This is something where many hours of debugging have been spent in the lives of many SQL developers. The various situations where you can have NULL values in NOT IN predicates and anti-joins. Here’s a typical situation:
with data as (
select 1 as id from dual union all
select 2 as id from dual union all
select 3 as id from dual
)
select * from data
where id not in (1, null)
What do you think this will return? Well, since “dual” indicates an Oracle database, you might say: “an empty result set”. And you would be right for Oracle. In fact, you would be right for any of these databases:
- DB2
- Derby
- H2
- Ingres
- Oracle
- Postgres
- SQL Server
- SQLite
- Sybase
BUT! You would be wrong for any of these ones:
- HSQLDB
- MySQL
- Sybase ASE
Why the discrepancy?
Intuitively, you’d say that all the big ones treat NULL specially in NOT IN predicates, and it is easy to understand, why:
-- This predicate here...
id not in (1, null)
-- Could be seen as equivalent to this one:
id != 1 and id != null
There’s no id that fulfills the above predicate id != null (not even null itself), hence an empty result set.
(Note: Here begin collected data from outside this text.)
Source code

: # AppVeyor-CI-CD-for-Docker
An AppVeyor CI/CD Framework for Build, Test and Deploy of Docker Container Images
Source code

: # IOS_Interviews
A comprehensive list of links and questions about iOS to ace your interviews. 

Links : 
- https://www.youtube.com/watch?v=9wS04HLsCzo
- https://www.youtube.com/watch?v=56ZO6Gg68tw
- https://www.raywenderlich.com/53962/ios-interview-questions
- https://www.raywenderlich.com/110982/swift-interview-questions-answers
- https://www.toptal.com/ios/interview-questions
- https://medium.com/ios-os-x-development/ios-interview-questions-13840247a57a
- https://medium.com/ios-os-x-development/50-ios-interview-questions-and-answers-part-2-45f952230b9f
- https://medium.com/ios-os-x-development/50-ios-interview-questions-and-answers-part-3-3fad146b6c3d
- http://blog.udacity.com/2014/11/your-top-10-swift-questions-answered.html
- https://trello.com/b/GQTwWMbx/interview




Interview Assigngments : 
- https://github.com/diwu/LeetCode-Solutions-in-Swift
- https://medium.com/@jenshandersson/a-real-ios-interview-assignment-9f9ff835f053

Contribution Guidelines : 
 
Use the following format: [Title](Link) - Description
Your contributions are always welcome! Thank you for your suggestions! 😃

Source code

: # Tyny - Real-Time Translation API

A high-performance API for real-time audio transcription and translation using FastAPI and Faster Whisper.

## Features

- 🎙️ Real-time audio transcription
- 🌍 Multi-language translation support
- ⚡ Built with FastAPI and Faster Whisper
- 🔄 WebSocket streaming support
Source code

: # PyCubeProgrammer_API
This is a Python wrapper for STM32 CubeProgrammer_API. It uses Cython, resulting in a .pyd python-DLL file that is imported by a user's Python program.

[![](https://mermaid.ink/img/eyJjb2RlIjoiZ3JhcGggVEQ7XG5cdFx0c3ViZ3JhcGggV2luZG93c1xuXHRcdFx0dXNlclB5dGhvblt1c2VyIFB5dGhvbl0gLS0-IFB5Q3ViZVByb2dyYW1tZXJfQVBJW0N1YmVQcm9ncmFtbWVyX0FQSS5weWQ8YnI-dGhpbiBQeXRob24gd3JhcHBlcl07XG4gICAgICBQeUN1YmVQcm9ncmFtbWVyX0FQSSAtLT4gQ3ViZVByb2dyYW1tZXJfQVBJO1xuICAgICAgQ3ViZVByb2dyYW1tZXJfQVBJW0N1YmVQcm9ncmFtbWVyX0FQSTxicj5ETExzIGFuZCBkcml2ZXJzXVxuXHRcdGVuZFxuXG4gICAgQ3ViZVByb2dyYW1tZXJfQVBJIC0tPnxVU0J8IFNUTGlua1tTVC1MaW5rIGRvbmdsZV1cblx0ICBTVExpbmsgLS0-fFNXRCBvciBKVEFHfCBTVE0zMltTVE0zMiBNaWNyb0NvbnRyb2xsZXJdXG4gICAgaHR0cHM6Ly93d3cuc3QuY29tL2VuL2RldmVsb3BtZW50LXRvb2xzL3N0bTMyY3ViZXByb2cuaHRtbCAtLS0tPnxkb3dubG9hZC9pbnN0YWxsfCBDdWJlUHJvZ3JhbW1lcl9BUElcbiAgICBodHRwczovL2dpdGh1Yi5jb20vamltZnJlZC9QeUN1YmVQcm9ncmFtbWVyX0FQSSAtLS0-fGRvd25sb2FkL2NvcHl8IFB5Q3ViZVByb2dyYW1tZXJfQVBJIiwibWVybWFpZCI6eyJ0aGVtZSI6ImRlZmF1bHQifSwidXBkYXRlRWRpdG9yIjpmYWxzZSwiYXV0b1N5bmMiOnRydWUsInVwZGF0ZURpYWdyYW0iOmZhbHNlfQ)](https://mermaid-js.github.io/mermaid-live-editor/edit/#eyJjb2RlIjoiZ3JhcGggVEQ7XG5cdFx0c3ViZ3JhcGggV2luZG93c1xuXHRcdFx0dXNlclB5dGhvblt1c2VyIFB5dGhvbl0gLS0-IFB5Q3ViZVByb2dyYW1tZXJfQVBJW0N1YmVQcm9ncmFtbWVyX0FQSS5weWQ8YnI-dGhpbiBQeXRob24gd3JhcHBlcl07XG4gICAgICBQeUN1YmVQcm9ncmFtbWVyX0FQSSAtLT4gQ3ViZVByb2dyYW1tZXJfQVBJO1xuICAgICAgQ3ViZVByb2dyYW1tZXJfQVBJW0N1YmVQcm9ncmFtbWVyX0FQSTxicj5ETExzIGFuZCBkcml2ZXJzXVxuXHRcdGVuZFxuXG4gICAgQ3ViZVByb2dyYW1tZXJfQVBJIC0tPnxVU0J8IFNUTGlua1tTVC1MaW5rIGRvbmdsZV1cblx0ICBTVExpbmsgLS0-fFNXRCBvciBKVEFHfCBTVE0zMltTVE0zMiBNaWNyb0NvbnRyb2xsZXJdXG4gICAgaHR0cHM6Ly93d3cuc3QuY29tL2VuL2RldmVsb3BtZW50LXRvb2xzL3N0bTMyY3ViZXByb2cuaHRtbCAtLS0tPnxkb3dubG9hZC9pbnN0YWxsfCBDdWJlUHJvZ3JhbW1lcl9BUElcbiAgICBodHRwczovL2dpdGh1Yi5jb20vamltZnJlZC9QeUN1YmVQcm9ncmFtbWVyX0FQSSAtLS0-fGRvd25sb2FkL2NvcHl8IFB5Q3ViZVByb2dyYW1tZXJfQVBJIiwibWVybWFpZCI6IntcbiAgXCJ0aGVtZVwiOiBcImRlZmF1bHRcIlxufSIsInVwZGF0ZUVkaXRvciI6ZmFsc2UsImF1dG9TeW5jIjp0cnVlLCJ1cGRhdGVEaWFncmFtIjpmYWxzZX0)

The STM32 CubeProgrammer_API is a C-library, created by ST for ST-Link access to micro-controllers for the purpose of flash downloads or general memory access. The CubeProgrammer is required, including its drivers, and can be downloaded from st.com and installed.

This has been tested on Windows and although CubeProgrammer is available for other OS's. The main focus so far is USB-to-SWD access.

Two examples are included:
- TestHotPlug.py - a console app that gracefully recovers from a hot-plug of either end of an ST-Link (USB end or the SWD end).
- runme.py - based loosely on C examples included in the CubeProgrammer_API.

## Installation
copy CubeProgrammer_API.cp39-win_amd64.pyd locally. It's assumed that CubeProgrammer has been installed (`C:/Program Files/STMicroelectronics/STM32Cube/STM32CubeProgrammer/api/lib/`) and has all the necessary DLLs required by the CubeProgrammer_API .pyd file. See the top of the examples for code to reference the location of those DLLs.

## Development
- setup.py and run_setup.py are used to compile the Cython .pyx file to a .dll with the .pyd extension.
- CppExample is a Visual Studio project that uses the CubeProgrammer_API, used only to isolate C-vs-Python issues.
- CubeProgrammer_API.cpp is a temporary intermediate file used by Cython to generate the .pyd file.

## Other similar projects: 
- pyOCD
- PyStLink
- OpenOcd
MySQL is known for some strong abuse of SQL standards compliance, so it’s not surprising that they tweaked this syntax as well.
But wait!
HSQLDB 2.0 is one of the most standards-compliant databases out there, could they really have gotten it wrong? Let’s consider the standard: SQL 1992, chapter 8.4 <in predicate>:
<in predicate> ::= <row value constructor> [ NOT ] IN <in predicate value> <in predicate value> ::= <table subquery> | <left paren> <in value list> <right paren> <in value list> ::= <value expression> { <comma> <value expression> }...
And then, further down:
2) Let RVC be the <row value constructor> and let IPV be the <in predicate value>. 3) The expression RVC NOT IN IPV is equivalent to NOT ( RVC IN IPV ) 4) The expression RVC IN IPV is equivalent to RVC = ANY IPV
So in fact, this can be said:
ID NOT IN (1, NULL) is equivalent to NOT (ID IN (1, NULL)), equivalent to NOT (ID = ANY(1, NULL)), equivalent to NOT (ID = 1 OR ID = NULL), equivalent to NOT (ID = 1) AND NOT (ID = NULL), which is always UNKNOWN
Conclusion
It looks for once, that HSQLDB 2.0 is not standards-compliant in that evaluating the expression inside NOT() before applying NOT() has a different outcome from transforming NOT() into a normalised boolean expression, and then evaluating the expression. For SQL developers, all of this can just mean:
Keep NULL out of NOT IN predicates or be doomed!
A little nit-pick: NOT (ID = 1) AND NOT (ID = NULL) is UNKNOWN where NOT (ID=1) and FALSE where (ID = 1)
Thanks for your comment. Not sure what you mean, though?